Sen. Rob Portman (R-Ohio) cheered the bipartisanship on display and took a swipe at former President Donald Trump and his supporters for trashing Republicans for working with Democrats to pass the bill.
“Finding common ground to advance the interests of the American people should be rewarded, not attacked,” Portman said.
The White House invited the other 18 GOP senators and 13 Republican House lawmakers who voted for the bill, which is widely popular with the public but has been sharply denounced by Trump and his army of MAGA supporters.
Mayor de Blasio and Gov. Hochul also traveled to Washington to attend the ceremony.
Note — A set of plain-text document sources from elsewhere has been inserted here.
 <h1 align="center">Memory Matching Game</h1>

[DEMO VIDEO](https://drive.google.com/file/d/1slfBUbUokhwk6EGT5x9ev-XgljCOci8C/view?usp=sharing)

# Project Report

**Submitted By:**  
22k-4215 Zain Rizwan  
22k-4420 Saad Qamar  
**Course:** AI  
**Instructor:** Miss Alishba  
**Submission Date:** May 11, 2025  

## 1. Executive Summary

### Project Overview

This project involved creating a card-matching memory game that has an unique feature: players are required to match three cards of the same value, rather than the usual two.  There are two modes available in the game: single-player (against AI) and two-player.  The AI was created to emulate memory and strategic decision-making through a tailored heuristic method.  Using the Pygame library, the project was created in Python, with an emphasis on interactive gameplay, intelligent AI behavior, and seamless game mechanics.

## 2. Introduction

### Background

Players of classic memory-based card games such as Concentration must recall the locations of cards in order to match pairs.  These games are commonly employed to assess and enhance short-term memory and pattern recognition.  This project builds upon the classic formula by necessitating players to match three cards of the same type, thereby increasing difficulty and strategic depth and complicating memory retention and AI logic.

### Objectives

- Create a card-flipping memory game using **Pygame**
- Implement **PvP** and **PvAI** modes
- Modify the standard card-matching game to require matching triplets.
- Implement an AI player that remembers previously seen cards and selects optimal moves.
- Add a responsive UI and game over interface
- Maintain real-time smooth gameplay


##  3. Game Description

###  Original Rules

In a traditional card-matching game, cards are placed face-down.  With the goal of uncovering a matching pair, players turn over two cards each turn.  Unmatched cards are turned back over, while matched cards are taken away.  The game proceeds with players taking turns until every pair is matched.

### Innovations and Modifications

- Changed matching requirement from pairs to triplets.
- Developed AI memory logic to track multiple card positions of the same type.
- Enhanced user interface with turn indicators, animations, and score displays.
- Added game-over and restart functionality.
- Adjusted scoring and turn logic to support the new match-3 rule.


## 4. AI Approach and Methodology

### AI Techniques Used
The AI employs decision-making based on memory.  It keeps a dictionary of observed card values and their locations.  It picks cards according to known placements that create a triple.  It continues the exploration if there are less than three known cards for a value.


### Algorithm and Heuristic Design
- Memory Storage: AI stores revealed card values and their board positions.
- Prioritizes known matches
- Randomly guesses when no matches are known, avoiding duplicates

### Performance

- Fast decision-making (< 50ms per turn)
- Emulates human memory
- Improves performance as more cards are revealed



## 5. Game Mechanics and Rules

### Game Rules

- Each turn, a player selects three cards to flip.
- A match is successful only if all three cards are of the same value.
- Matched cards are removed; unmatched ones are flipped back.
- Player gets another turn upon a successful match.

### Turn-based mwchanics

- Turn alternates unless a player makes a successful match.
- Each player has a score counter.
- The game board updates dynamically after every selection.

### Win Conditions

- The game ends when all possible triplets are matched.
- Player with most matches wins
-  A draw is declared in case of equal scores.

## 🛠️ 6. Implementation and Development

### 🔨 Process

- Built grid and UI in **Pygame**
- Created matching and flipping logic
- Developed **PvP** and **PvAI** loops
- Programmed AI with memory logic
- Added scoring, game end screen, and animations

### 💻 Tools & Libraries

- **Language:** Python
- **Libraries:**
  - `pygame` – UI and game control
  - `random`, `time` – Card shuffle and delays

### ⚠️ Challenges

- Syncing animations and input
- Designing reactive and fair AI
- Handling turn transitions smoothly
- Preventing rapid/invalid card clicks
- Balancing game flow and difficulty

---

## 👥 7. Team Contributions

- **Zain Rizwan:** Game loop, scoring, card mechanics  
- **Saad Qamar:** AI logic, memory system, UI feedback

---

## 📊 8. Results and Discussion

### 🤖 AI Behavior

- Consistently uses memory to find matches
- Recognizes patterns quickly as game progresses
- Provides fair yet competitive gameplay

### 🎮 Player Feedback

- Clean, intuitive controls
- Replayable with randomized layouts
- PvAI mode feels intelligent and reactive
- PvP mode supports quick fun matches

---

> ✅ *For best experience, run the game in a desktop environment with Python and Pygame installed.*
And in his speech, Biden highlighted the thrashing the New York region took from the remnants of Hurricane Ida in September, noting his own trip to Queens after the storm.
“This law builds back our bridges, our water systems, our power lines, our levees better and stronger,” Biden said, “so that fewer Americans will be flooded out of their homes and lose power.”
Some Republicans joined McConnell in skipping the event to avoid lending a veneer of bipartisan support to Biden, who is bitterly opposed by the bulk of Republicans and is struggling with low overall approval ratings in recent polls.
Trump has already called for primary challenges against Republicans who voted for the bill, lumping them together with the 10 GOP House lawmakers who voted for his impeachment.
The former president also denounced some lawmakers by name, including first-term Rep. Andrew Garbarino (R-L.I.), who has also received death threats for supporting the Biden bill. Trump did not mention others like Rep. Nicole Malliotakis (R-S.I., Brooklyn), who also voted for the infrastructure bill.
Biden held off on signing the hard-fought infrastructure deal after it passed last week so legislators could return from a congressional recess in time to join the splashy bipartisan event.
“I truly believe that 50 years from now, historians are going to look back at this moment and say, ‘That’s the moment America began to win the competition of the 21st century,’ ” Biden said moments before signing the bill.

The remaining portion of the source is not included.